# Keep finding peat or soil pile up in the corner



## jadaBlu (Feb 14, 2013)

I recently added Giant Danios, gold barbs and cories to my lightly planted tank (I am still adding plants). I can't put gravel in it due to my cories. I keep suctioning the peat they keep piling it up. Any idea why I keep finding this? Is this some weird cory habit?


----------



## lilnaugrim (Mar 27, 2013)

Are you sure it isn't mulm? It's not always due to just cories, the filter will push around the debris and mulm to a corner where there is much less flow if none at all, and there it will stay until you can vacuum it out. It's common in NPT's and regular planted tanks.


----------



## jadaBlu (Feb 14, 2013)

Quite sure it's peat from the potting soil. I took 90% of the gravel out of the tank and replaced it with 1/2 inch of sand for the sake of my cories. It builds up in a corner in a little pyramid. I am starting to think it's being caused by too much turbulence from the internal filter. I am buying a canister filter hopefully that will fix the issue. The fish are really happy I am just not happy with the appearance at the moment.


----------



## lilnaugrim (Mar 27, 2013)

Can you get a picture of it?

Does it look like this?


----------



## jadaBlu (Feb 14, 2013)

Yep that's it. So I googled mulm in a planted tank. Mulm in betta tanks doesn't look like that! Even in the quarantine tanks I had the community fish in didn't look like that. I am glad I asked. I just vacuumed 3 gallons out and some of the mulm. One article I just read said it's good for the plants as fertilizer and you should leave it.

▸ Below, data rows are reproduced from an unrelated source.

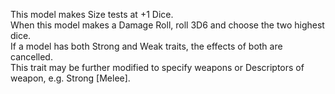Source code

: This model makes Size tests at +1 Dice.  
When this model makes a Damage Roll, roll 3D6 and choose the two highest dice.  
If a model has both Strong and Weak traits, the effects of both are cancelled.  
This trait may be further modified to specify weapons or Descriptors of weapon, e.g.
Strong [Melee].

http://www.fishchannel.com/freshwat...botanist/cleaning-planted-tank-substrate.aspx

I kind doubt that it's good for the fish. So should vaccumn most of it and leave some or what would you do? I do have time to vaccumn more often. Thanks!


----------



## lilnaugrim (Mar 27, 2013)

The plants mitagate the effects so it's not bad for fish. You don't want it to build up TOO much, but leaving some won't hurt anything


----------



## Tree (Sep 29, 2013)

I have that same thing. lol it's poo from the snails/shrimp right? Haha


----------



## jadaBlu (Feb 14, 2013)

I cannot believe how much these fish poop! I suspect that my top swimmers are big contributers .My canister filter came today hopefully that will control the issue and I can reduce the water changes back to weekly.


----------